→ WHAT TO WORK ON
Within the entries below, find every line that has the string "direction", then copy it.

/---

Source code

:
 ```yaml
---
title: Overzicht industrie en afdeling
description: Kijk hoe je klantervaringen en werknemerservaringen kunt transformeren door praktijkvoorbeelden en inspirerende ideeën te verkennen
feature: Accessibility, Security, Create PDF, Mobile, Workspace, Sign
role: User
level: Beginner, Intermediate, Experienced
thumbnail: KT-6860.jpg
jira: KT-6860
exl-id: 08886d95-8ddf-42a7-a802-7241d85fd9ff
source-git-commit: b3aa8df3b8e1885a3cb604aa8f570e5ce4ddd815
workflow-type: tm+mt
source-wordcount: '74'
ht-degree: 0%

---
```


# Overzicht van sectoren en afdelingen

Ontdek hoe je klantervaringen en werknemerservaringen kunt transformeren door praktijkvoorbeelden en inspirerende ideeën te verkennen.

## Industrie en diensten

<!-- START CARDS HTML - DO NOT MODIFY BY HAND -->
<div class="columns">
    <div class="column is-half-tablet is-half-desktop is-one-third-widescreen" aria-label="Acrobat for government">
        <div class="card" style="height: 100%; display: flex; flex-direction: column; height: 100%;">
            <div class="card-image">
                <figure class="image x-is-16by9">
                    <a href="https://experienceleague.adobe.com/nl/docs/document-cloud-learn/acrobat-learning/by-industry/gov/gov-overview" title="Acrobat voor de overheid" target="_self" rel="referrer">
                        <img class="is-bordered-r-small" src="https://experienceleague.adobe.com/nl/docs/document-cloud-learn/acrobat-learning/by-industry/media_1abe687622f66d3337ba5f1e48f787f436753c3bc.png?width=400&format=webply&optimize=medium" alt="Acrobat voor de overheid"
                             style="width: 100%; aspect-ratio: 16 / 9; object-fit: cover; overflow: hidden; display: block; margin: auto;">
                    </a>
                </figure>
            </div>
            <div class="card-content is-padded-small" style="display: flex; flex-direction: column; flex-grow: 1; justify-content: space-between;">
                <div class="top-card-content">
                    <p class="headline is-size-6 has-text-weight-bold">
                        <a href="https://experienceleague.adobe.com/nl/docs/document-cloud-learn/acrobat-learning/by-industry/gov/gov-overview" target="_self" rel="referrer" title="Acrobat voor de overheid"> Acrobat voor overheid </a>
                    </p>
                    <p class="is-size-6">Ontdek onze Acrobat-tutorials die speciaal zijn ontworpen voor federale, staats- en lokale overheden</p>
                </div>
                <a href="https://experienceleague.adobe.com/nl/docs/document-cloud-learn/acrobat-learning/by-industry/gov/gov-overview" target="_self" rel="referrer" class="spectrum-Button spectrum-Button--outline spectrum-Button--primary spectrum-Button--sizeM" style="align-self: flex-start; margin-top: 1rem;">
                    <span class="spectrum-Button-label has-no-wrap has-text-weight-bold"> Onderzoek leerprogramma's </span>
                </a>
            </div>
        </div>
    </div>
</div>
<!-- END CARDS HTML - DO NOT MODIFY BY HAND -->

\---

→ SOLUTION TO THE EXERCISE
        <div class="card" style="height: 100%; display: flex; flex-direction: column; height: 100%;">
            <div class="card-content is-padded-small" style="display: flex; flex-direction: column; flex-grow: 1; justify-content: space-between;">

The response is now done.